Alvarlı Muhammed Lütfî Efendi (k.s.)
⟡ Anadolu’nun Bağrında Açan Bir Gül
1868 yılında, Erzurum’un Pasinler ilçesine bağlı Kındığı köyünde dünyaya geldi. Doğduğu topraklar, Osmanlı’nın son döneminin hem sosyal hem siyasî çalkantılarını yaşıyordu. Fakat bu çalkantılar içinde Alvarlı Lütfî Hazretleri, sükûtun ve secdenin sesi oldu.
Babası Hacı Hüseyin Efendi, çevresinde “Çoruhîzâde” lakabıyla bilinen, ilim ve edep sahibi bir insandı. Lütfî Efendi daha küçük yaşta hem ilmî tahsiline başladı, hem de kalbî derinlik kazanmaya başladı. Medrese tahsilini Erzurum’da tamamladı.
Henüz genç yaşta müftülük ve vaizlik vazifeleri teklif edildi. Lakin onun yolu, yalnızca kürsülerden değil, halkın kalbinden geçen patikalardan geçecekti.

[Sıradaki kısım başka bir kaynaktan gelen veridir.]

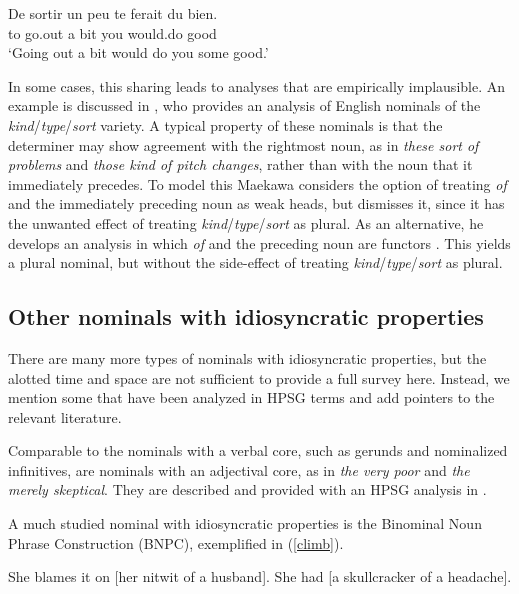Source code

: \documentclass[output=paper
                ,modfonts
                ,nonflat
	        ,collection
	        ,collectionchapter
	        ,collectiontoclongg
 	        ,biblatex
                ,babelshorthands
                ,newtxmath
                ,draftmode
                ,colorlinks, citecolor=brown
]{./langsci/langscibook}
\begin{document}
\begin{exe} 
\ex\label{sorti}   
\gll   De sortir un peu te ferait du bien.  \\
       to go.out a bit you would.do {} good \\
\trans `Going out a bit would do you some good.'
\end{exe}  

\noindent
In some cases, this sharing leads to analyses that are empirically implausible. 
An example is discussed in \citet{Maekawa15}, who provides  
an analysis of English nominals of the \emph{kind}/\emph{type}/\emph{sort} variety.  
A typical property of these nominals is that the determiner may show agreement with the 
rightmost noun, as in \emph{these sort of problems} and \emph{those kind of pitch changes},
rather than with the noun that it immediately precedes. 
To model this Maekawa considers the option of treating \emph{of} and the immediately 
preceding noun as weak heads, but dismisses it, since it has the unwanted effect of treating 
\emph{kind}/\emph{type}/\emph{sort} as plural. 
As an alternative, he develops an analysis in which \emph{of} and 
the preceding noun are functors \citep[149]{Maekawa15}. This yields a plural nominal, but 
without the side-effect of treating \emph{kind}/\emph{type}/\emph{sort} as plural. 


\subsection{Other nominals with idiosyncratic properties} 
\label{other}


There are many more types of nominals with idiosyncratic properties,
but the alotted time and space are not sufficient to provide a full survey here. 
Instead, we mention some that have been analyzed in HPSG terms and add pointers 
to the relevant literature.    

Comparable to the nominals with a verbal core, such as gerunds and nominalized 
infinitives, are nominals with an adjectival core, as in \emph{the very poor} and 
\emph{the merely skeptical}. They are described and provided with an HPSG analysis 
in \citet{ArnoldSpencer2015}.

A much studied nominal with idiosyncratic properties is the Binominal Noun Phrase 
Construction (BNPC), exemplified in (\ref{climb}). 

\begin{exe}
\ex\label{climb}
\begin{xlist}
\ex  She blames it on [her nitwit of a husband]. 
\ex  She had [a skullcracker of a headache]. 
\end{xlist}
\end{exe}
\end{document}

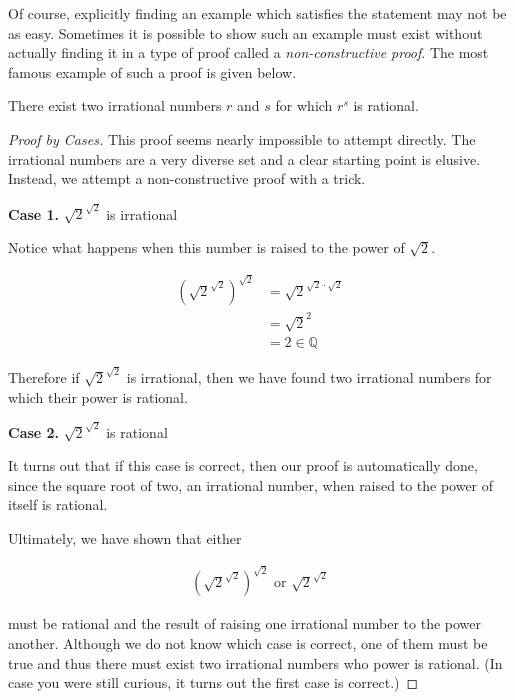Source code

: \documentclass[twoside]{report}
\newcommand{\header}[2]{\begin{flushright} \textbf{#1} #2 \end{flushright}}
\begin{document}
Of course, explicitly finding an example which satisfies the statement may not be as easy. Sometimes it is possible to show such an example must exist without actually finding it in a type of proof called a \emph{non-constructive proof}. The most famous example of such a proof is given below.

\vspace{\baselineskip}
\begin{theorem}
	There exist two irrational numbers $r$ and $s$ for which $r^s$ is rational.
\end{theorem}

\begin{proof}[Proof by Cases]
	This proof seems nearly impossible to attempt directly. The irrational numbers are a very diverse set and a clear starting point is elusive. Instead, we attempt a non-constructive proof with a trick.
	
	\header{Case 1. }{$\sqrt{2}^{\sqrt{2}}$ is irrational}
	Notice what happens when this number is raised to the power of $\sqrt{2}$.
	
	\begin{align*}
		\left( \sqrt{2}^{\sqrt{2}} \right)^{\sqrt{2}} &= \sqrt{2}^{\sqrt{2} \cdot \sqrt{2}} \\
		&= \sqrt{2}^2 \\
		&= 2 \in \mathbb{Q}
	\end{align*}
	
	Therefore if $\sqrt{2}^{\sqrt{2}}$ is irrational, then we have found two irrational numbers for which their power is rational.
	
	\header{Case 2. }{$\sqrt{2}^{\sqrt{2}}$ is rational}
	
	It turns out that if this case is correct, then our proof is automatically done, since the square root of two, an irrational number, when raised to the power of itself is rational.
	
	Ultimately, we have shown that either
	
	\begin{align*}
		\left( \sqrt{2}^{\sqrt{2}} \right)^{\sqrt{2}} \text{ or } \sqrt{2}^{\sqrt{2}}
	\end{align*}
	
	must be rational and the result of raising one irrational number to the power another. Although we do not know which case is correct, one of them must be true and thus there must exist two irrational numbers who power is rational. (In case you were still curious, it turns out the first case is correct.)
\end{proof}
\vspace{\baselineskip}
\end{document}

⟡ Alvar Köyü: Sükûtun Mektebi
1910 yılında, Erzurum’un Alvar köyüne imam olarak tayin edildi. İşte bu köy, onun tasavvufî irşadının merkezi oldu. Hem imamlık yaptı, hem vaaz verdi, hem gönülleri tamir etti. O köy, birkaç yıl içinde bir köy mescidi olmaktan çıkıp, manevî bir dergâha dönüştü.
Onun tebliği gür sesli değil, derin bakışlıydı. Sohbetinde susmak bile ibadet sayılırdı.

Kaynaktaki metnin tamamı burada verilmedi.